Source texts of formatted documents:

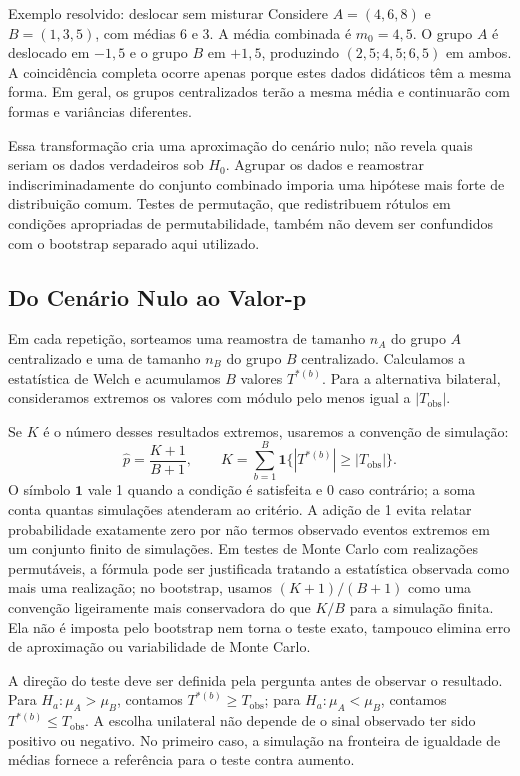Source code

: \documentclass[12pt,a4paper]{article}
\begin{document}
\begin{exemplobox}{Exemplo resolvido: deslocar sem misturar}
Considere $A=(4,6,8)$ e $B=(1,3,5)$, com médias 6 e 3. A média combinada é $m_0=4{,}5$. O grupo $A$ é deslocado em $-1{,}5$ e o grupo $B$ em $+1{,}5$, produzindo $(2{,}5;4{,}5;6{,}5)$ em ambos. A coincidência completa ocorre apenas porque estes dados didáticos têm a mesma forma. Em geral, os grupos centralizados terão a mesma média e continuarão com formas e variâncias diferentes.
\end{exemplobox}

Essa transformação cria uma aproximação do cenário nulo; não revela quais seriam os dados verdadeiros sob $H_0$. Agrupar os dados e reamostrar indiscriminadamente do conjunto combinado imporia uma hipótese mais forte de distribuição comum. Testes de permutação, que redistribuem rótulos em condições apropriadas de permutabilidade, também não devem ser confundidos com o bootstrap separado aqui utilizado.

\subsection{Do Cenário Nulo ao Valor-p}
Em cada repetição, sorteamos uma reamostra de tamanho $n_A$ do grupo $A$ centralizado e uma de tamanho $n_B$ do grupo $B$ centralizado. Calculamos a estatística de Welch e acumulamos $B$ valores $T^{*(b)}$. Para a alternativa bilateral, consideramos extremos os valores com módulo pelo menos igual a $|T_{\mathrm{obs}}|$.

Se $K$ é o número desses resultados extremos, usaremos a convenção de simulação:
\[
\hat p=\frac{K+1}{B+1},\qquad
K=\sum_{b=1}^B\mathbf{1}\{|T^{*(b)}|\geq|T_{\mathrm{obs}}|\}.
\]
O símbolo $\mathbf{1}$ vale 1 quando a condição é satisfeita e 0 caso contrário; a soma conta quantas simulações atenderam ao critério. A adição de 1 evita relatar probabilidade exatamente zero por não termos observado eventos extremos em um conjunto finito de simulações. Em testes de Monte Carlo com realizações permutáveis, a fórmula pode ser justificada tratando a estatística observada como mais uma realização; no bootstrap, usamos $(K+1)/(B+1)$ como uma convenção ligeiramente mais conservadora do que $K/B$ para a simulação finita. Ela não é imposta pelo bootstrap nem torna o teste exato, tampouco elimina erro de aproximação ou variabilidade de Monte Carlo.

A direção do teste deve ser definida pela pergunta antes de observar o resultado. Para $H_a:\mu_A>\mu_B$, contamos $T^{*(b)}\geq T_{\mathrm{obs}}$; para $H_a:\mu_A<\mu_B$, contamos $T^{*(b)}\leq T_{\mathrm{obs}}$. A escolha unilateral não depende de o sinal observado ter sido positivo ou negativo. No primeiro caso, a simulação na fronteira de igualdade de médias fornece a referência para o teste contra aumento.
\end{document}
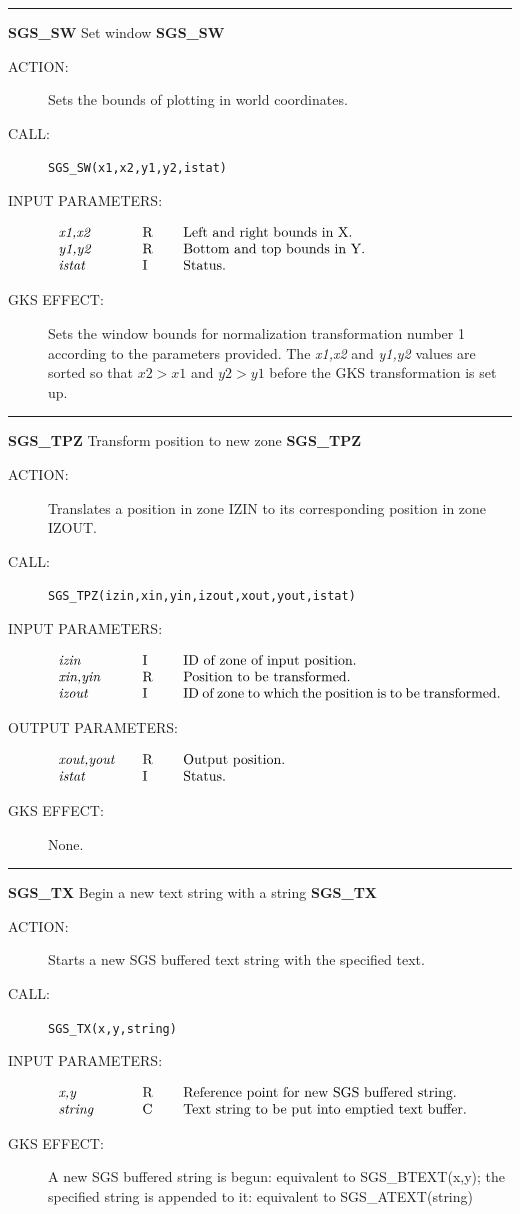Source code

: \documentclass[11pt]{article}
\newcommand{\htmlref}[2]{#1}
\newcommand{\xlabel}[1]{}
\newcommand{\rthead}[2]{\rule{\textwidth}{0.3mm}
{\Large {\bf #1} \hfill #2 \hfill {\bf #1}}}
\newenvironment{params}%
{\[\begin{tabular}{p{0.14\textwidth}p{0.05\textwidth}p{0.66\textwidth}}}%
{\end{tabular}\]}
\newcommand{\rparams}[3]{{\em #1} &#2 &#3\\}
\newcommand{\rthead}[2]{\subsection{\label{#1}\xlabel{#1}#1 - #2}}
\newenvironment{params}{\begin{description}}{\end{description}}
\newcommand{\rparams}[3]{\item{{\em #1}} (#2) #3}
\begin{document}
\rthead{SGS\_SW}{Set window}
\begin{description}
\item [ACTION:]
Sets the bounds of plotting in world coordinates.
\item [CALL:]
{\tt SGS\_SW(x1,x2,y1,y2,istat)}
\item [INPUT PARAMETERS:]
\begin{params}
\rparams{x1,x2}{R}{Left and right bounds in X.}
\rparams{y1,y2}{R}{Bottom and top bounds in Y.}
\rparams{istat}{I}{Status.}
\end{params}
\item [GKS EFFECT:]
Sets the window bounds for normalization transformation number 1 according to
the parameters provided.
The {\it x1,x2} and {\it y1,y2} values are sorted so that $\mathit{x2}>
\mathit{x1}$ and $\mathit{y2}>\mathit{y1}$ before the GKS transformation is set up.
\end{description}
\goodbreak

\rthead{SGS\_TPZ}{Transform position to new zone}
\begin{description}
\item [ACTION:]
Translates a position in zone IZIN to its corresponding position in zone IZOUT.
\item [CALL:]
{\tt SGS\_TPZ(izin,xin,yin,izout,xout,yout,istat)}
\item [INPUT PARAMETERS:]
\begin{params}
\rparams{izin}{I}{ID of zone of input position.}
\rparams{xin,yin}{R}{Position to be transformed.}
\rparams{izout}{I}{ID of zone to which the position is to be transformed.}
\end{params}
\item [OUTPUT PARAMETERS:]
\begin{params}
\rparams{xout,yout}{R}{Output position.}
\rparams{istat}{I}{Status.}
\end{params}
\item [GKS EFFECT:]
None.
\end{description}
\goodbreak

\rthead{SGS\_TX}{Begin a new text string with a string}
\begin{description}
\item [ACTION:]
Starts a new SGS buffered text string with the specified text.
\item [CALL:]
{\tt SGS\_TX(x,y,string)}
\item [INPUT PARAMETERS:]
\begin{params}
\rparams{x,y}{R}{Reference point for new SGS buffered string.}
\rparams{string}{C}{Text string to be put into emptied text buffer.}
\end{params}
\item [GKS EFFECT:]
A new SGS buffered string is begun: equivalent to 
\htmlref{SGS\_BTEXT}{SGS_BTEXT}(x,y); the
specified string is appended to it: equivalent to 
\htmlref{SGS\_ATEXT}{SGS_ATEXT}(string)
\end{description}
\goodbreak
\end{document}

→ **Aim of the exercise**: Exactly repeat the lines from the line that contains "transformation is set up." to the end of the entries, both included, and leave out all other lines.

→ **Exercise result**:
\mathit{x1}$ and $\mathit{y2}>\mathit{y1}$ before the GKS transformation is set up.
\end{description}
\goodbreak

\rthead{SGS\_TPZ}{Transform position to new zone}
\begin{description}
\item [ACTION:]
Translates a position in zone IZIN to its corresponding position in zone IZOUT.
\item [CALL:]
{\tt SGS\_TPZ(izin,xin,yin,izout,xout,yout,istat)}
\item [INPUT PARAMETERS:]
\begin{params}
\rparams{izin}{I}{ID of zone of input position.}
\rparams{xin,yin}{R}{Position to be transformed.}
\rparams{izout}{I}{ID of zone to which the position is to be transformed.}
\end{params}
\item [OUTPUT PARAMETERS:]
\begin{params}
\rparams{xout,yout}{R}{Output position.}
\rparams{istat}{I}{Status.}
\end{params}
\item [GKS EFFECT:]
None.
\end{description}
\goodbreak

\rthead{SGS\_TX}{Begin a new text string with a string}
\begin{description}
\item [ACTION:]
Starts a new SGS buffered text string with the specified text.
\item [CALL:]
{\tt SGS\_TX(x,y,string)}
\item [INPUT PARAMETERS:]
\begin{params}
\rparams{x,y}{R}{Reference point for new SGS buffered string.}
\rparams{string}{C}{Text string to be put into emptied text buffer.}
\end{params}
\item [GKS EFFECT:]
A new SGS buffered string is begun: equivalent to 
\htmlref{SGS\_BTEXT}{SGS_BTEXT}(x,y); the
specified string is appended to it: equivalent to 
\htmlref{SGS\_ATEXT}{SGS_ATEXT}(string)
\end{description}
\goodbreak
\end{document}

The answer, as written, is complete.